__Work instruction__: Return an exact transcript of the material below from the line containing "To be done." through its final line, and no other lines.

===

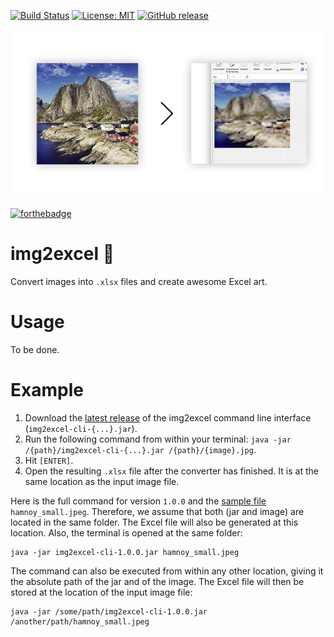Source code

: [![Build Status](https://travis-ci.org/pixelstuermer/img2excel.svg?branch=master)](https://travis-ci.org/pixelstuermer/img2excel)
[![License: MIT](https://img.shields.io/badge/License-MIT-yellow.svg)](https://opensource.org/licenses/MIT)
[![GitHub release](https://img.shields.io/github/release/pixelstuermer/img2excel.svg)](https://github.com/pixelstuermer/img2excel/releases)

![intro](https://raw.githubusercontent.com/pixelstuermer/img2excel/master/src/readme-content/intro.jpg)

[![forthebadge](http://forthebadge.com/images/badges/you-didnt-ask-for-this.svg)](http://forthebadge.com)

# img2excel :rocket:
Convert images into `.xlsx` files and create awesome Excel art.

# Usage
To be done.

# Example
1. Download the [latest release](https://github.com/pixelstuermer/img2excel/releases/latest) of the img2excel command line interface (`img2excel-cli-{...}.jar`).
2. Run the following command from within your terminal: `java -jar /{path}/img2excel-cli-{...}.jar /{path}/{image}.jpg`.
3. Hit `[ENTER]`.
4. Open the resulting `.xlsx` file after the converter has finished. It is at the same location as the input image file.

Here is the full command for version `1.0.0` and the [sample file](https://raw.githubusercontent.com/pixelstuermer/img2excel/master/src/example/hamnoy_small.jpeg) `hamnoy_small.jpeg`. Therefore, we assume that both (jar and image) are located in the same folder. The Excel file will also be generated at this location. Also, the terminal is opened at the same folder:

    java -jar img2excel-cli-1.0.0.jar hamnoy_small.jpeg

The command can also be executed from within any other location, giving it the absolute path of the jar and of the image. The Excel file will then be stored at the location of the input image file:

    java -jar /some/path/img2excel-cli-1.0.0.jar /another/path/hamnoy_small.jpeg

===

__Response to the exercise__:
To be done.

# Example
1. Download the [latest release](https://github.com/pixelstuermer/img2excel/releases/latest) of the img2excel command line interface (`img2excel-cli-{...}.jar`).
2. Run the following command from within your terminal: `java -jar /{path}/img2excel-cli-{...}.jar /{path}/{image}.jpg`.
3. Hit `[ENTER]`.
4. Open the resulting `.xlsx` file after the converter has finished. It is at the same location as the input image file.

Here is the full command for version `1.0.0` and the [sample file](https://raw.githubusercontent.com/pixelstuermer/img2excel/master/src/example/hamnoy_small.jpeg) `hamnoy_small.jpeg`. Therefore, we assume that both (jar and image) are located in the same folder. The Excel file will also be generated at this location. Also, the terminal is opened at the same folder:

    java -jar img2excel-cli-1.0.0.jar hamnoy_small.jpeg

The command can also be executed from within any other location, giving it the absolute path of the jar and of the image. The Excel file will then be stored at the location of the input image file:

    java -jar /some/path/img2excel-cli-1.0.0.jar /another/path/hamnoy_small.jpeg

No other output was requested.